## Exercise prompt
Using the entries below, copy exactly each line from the line with "Intents and broadcasts." up to and including the line with "## Deployment Configuration for Testing", with every picture left out.

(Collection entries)

◆ ◆ ◆ ◆ ◆ ◆ ◆

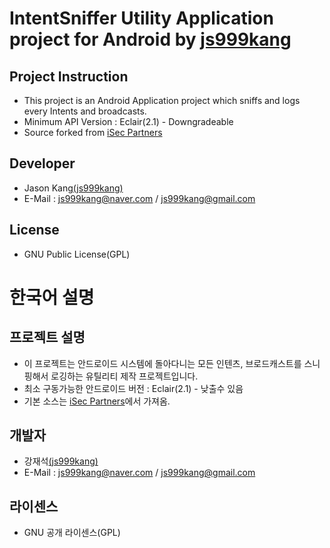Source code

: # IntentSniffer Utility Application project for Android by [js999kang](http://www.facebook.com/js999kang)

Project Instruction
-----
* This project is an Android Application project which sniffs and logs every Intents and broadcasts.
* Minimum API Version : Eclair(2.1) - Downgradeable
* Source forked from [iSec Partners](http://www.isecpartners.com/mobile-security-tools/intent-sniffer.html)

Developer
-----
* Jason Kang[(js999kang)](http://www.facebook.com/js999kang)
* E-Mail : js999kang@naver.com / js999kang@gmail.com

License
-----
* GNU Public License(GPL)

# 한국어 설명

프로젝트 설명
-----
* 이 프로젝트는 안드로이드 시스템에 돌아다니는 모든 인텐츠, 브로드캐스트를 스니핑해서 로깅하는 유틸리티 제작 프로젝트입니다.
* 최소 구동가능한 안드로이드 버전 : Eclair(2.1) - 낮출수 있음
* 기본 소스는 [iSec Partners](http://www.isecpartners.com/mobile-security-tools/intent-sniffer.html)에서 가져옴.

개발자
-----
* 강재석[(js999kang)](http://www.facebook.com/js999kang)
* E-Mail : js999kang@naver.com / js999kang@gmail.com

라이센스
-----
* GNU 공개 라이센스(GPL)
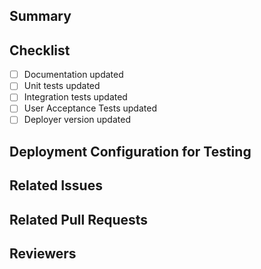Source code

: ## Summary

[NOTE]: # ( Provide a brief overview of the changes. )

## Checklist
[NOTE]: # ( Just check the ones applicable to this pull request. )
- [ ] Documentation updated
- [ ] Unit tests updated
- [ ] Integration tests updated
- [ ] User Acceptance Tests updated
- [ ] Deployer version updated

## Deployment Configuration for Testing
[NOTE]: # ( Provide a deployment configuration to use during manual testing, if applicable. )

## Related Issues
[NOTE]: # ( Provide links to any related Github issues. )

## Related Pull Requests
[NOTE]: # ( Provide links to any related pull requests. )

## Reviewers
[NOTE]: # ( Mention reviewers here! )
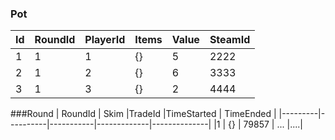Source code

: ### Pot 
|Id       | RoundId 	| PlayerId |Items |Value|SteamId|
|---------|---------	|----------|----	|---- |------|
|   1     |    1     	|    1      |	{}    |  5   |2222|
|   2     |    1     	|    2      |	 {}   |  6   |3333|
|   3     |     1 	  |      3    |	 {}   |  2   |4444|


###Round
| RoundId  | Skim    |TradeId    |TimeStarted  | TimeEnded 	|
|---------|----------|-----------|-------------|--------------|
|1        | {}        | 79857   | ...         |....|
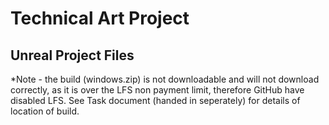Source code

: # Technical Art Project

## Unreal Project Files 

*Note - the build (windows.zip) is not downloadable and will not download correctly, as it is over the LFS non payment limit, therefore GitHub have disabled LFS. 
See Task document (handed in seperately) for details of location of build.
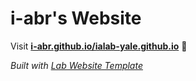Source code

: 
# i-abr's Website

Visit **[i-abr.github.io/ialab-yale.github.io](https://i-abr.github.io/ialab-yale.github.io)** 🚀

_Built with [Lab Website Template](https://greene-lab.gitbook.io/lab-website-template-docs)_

◆ ◆ ◆ ◆ ◆ ◆ ◆

## Response
* This project is an Android Application project which sniffs and logs every Intents and broadcasts.
* Minimum API Version : Eclair(2.1) - Downgradeable
* Source forked from [iSec Partners](http://www.isecpartners.com/mobile-security-tools/intent-sniffer.html)

Developer
-----
* Jason Kang[(js999kang)](http://www.facebook.com/js999kang)
* E-Mail : js999kang@naver.com / js999kang@gmail.com

License
-----
* GNU Public License(GPL)

# 한국어 설명

프로젝트 설명
-----
* 이 프로젝트는 안드로이드 시스템에 돌아다니는 모든 인텐츠, 브로드캐스트를 스니핑해서 로깅하는 유틸리티 제작 프로젝트입니다.
* 최소 구동가능한 안드로이드 버전 : Eclair(2.1) - 낮출수 있음
* 기본 소스는 [iSec Partners](http://www.isecpartners.com/mobile-security-tools/intent-sniffer.html)에서 가져옴.

개발자
-----
* 강재석[(js999kang)](http://www.facebook.com/js999kang)
* E-Mail : js999kang@naver.com / js999kang@gmail.com

라이센스
-----
* GNU 공개 라이센스(GPL)
Source code

: ## Summary

[NOTE]: # ( Provide a brief overview of the changes. )

## Checklist
[NOTE]: # ( Just check the ones applicable to this pull request. )
- [ ] Documentation updated
- [ ] Unit tests updated
- [ ] Integration tests updated
- [ ] User Acceptance Tests updated
- [ ] Deployer version updated

## Deployment Configuration for Testing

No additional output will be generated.